[Materials provided]
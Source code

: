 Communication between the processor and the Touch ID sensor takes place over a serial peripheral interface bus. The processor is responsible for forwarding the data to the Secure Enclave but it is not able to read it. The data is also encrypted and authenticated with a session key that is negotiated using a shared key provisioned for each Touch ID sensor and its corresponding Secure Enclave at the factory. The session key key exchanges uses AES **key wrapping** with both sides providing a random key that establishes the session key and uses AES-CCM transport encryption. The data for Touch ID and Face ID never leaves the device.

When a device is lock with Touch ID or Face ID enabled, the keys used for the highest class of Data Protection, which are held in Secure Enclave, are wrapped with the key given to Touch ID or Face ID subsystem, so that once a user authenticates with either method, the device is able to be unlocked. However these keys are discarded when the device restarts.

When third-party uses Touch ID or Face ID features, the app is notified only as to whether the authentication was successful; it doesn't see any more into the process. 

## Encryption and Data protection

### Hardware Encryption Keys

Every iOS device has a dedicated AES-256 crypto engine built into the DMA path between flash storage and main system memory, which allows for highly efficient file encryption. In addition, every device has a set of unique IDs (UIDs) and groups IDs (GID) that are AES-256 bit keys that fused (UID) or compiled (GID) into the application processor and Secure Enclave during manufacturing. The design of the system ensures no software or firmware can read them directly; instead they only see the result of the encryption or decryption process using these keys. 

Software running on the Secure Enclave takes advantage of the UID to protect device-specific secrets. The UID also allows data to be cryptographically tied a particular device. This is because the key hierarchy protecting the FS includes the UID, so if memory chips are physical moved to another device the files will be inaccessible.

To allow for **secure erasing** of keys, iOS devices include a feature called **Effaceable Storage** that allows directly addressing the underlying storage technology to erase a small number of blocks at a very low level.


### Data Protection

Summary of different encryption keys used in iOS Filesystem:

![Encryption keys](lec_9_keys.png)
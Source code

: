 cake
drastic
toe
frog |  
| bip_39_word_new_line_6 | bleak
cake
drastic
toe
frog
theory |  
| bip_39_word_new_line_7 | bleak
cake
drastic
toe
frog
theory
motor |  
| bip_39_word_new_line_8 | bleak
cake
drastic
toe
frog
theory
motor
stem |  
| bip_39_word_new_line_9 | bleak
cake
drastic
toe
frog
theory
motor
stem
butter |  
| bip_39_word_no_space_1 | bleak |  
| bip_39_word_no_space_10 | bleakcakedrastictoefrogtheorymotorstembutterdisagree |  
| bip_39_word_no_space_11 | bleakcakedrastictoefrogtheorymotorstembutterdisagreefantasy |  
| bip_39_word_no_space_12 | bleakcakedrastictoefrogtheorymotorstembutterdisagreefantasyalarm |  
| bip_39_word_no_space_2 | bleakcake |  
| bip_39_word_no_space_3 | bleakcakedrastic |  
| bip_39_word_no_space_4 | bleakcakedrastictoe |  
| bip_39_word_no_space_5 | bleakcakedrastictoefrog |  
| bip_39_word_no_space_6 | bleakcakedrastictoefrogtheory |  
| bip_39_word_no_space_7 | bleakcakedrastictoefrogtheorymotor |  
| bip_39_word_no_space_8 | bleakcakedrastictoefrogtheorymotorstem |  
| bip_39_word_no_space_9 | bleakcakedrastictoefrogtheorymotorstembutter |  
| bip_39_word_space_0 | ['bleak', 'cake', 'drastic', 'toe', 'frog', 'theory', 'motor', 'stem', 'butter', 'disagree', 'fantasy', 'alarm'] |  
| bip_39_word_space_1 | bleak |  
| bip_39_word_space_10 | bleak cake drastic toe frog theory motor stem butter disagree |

[Assigned task] Every record, copied exactly, is the expected answer.

[Output]
Source code

: Communication between the processor and the Touch ID sensor takes place over a serial peripheral interface bus. The processor is responsible for forwarding the data to the Secure Enclave but it is not able to read it. The data is also encrypted and authenticated with a session key that is negotiated using a shared key provisioned for each Touch ID sensor and its corresponding Secure Enclave at the factory. The session key key exchanges uses AES **key wrapping** with both sides providing a random key that establishes the session key and uses AES-CCM transport encryption. The data for Touch ID and Face ID never leaves the device.

When a device is lock with Touch ID or Face ID enabled, the keys used for the highest class of Data Protection, which are held in Secure Enclave, are wrapped with the key given to Touch ID or Face ID subsystem, so that once a user authenticates with either method, the device is able to be unlocked. However these keys are discarded when the device restarts.

When third-party uses Touch ID or Face ID features, the app is notified only as to whether the authentication was successful; it doesn't see any more into the process. 

## Encryption and Data protection

### Hardware Encryption Keys

Every iOS device has a dedicated AES-256 crypto engine built into the DMA path between flash storage and main system memory, which allows for highly efficient file encryption. In addition, every device has a set of unique IDs (UIDs) and groups IDs (GID) that are AES-256 bit keys that fused (UID) or compiled (GID) into the application processor and Secure Enclave during manufacturing. The design of the system ensures no software or firmware can read them directly; instead they only see the result of the encryption or decryption process using these keys. 

Software running on the Secure Enclave takes advantage of the UID to protect device-specific secrets. The UID also allows data to be cryptographically tied a particular device. This is because the key hierarchy protecting the FS includes the UID, so if memory chips are physical moved to another device the files will be inaccessible.

To allow for **secure erasing** of keys, iOS devices include a feature called **Effaceable Storage** that allows directly addressing the underlying storage technology to erase a small number of blocks at a very low level.


### Data Protection

Summary of different encryption keys used in iOS Filesystem:

![Encryption keys](lec_9_keys.png)
Source code

: cake
drastic
toe
frog |  
| bip_39_word_new_line_6 | bleak
cake
drastic
toe
frog
theory |  
| bip_39_word_new_line_7 | bleak
cake
drastic
toe
frog
theory
motor |  
| bip_39_word_new_line_8 | bleak
cake
drastic
toe
frog
theory
motor
stem |  
| bip_39_word_new_line_9 | bleak
cake
drastic
toe
frog
theory
motor
stem
butter |  
| bip_39_word_no_space_1 | bleak |  
| bip_39_word_no_space_10 | bleakcakedrastictoefrogtheorymotorstembutterdisagree |  
| bip_39_word_no_space_11 | bleakcakedrastictoefrogtheorymotorstembutterdisagreefantasy |  
| bip_39_word_no_space_12 | bleakcakedrastictoefrogtheorymotorstembutterdisagreefantasyalarm |  
| bip_39_word_no_space_2 | bleakcake |  
| bip_39_word_no_space_3 | bleakcakedrastic |  
| bip_39_word_no_space_4 | bleakcakedrastictoe |  
| bip_39_word_no_space_5 | bleakcakedrastictoefrog |  
| bip_39_word_no_space_6 | bleakcakedrastictoefrogtheory |  
| bip_39_word_no_space_7 | bleakcakedrastictoefrogtheorymotor |  
| bip_39_word_no_space_8 | bleakcakedrastictoefrogtheorymotorstem |  
| bip_39_word_no_space_9 | bleakcakedrastictoefrogtheorymotorstembutter |  
| bip_39_word_space_0 | ['bleak', 'cake', 'drastic', 'toe', 'frog', 'theory', 'motor', 'stem', 'butter', 'disagree', 'fantasy', 'alarm'] |  
| bip_39_word_space_1 | bleak |  
| bip_39_word_space_10 | bleak cake drastic toe frog theory motor stem butter disagree |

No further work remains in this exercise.